The lines from the start of the records below through the line containing "### 分布式2PC事务处理过程原理剖析" are to be copied exactly, both ends included, with nothing added.

Records from a dataset
━━━━━━

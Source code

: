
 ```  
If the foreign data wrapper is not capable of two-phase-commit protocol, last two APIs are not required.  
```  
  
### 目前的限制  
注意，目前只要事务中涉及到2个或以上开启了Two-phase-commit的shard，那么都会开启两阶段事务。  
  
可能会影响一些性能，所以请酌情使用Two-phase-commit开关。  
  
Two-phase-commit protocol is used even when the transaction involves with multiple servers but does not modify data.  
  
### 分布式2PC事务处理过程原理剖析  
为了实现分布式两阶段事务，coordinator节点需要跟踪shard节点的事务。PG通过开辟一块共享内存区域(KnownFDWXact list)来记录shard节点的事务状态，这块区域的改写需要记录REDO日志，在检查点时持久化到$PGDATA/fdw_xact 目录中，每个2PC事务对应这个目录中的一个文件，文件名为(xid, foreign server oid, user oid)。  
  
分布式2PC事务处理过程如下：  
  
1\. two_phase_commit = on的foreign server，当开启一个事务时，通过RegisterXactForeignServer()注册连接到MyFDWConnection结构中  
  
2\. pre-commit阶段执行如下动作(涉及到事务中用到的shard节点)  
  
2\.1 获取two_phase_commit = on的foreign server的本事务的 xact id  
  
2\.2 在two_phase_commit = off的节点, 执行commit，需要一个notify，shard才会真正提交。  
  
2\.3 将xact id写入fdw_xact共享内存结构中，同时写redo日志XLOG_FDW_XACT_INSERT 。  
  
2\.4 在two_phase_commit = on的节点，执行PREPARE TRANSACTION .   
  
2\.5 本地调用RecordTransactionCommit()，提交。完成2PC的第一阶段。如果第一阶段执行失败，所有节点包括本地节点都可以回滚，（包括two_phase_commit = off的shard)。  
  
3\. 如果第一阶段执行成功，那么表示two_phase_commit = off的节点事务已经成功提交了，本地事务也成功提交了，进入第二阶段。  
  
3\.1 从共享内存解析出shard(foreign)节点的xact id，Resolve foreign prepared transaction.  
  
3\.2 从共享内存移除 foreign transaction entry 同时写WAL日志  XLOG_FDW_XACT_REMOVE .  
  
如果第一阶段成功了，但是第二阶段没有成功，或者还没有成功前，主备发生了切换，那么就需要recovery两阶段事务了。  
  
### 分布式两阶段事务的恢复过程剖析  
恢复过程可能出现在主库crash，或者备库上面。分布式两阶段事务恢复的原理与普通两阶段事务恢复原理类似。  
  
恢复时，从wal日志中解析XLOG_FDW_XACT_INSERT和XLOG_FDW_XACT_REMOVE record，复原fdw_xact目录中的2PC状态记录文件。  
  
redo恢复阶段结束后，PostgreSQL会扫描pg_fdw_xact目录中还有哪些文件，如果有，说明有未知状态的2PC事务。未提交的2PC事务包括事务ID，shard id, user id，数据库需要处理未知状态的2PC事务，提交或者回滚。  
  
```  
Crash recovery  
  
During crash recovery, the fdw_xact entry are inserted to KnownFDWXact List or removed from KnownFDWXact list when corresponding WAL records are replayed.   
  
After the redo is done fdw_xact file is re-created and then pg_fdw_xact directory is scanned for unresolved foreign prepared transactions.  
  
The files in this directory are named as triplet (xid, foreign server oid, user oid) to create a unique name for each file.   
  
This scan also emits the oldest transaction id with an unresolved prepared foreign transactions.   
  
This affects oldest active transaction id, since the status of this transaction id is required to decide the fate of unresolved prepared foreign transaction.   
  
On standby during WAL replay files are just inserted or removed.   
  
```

━━━━━━

» **Expected answer**
Source code

:
 ```  
If the foreign data wrapper is not capable of two-phase-commit protocol, last two APIs are not required.  
```  
  
### 目前的限制  
注意，目前只要事务中涉及到2个或以上开启了Two-phase-commit的shard，那么都会开启两阶段事务。  
  
可能会影响一些性能，所以请酌情使用Two-phase-commit开关。  
  
Two-phase-commit protocol is used even when the transaction involves with multiple servers but does not modify data.  
  
### 分布式2PC事务处理过程原理剖析  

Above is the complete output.